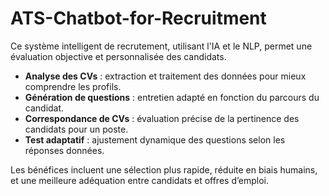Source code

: # ATS-Chatbot-for-Recruitment  
Ce système intelligent de recrutement, utilisant l'IA et le NLP, permet une évaluation objective et personnalisée des candidats.  

- **Analyse des CVs** : extraction et traitement des données pour mieux comprendre les profils.  
- **Génération de questions** : entretien adapté en fonction du parcours du candidat.  
- **Correspondance de CVs** : évaluation précise de la pertinence des candidats pour un poste.  
- **Test adaptatif** : ajustement dynamique des questions selon les réponses données.  

Les bénéfices incluent une sélection plus rapide, réduite en biais humains, et une meilleure adéquation entre candidats et offres d’emploi.  

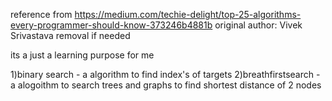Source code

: reference from https://medium.com/techie-delight/top-25-algorithms-every-programmer-should-know-373246b4881b
original author: Vivek Srivastava
removal if needed

its a just a learning purpose for me 

1)binary search - a algorithm to find index's of targets
2)breathfirstsearch - a alogoithm to search trees and graphs to find shortest distance of 2 nodes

------------

**ACTIVITY**. Skip all pictures. Write out only the lines from the one containing "- **Analyse des" to the end of the listing above, inclusive, exactly as given.

**TASK OUTPUT**.
- **Analyse des CVs** : extraction et traitement des données pour mieux comprendre les profils.  
- **Génération de questions** : entretien adapté en fonction du parcours du candidat.  
- **Correspondance de CVs** : évaluation précise de la pertinence des candidats pour un poste.  
- **Test adaptatif** : ajustement dynamique des questions selon les réponses données.  

Les bénéfices incluent une sélection plus rapide, réduite en biais humains, et une meilleure adéquation entre candidats et offres d’emploi.  

Source code

: reference from https://medium.com/techie-delight/top-25-algorithms-every-programmer-should-know-373246b4881b
original author: Vivek Srivastava
removal if needed

its a just a learning purpose for me 

1)binary search - a algorithm to find index's of targets
2)breathfirstsearch - a alogoithm to search trees and graphs to find shortest distance of 2 nodes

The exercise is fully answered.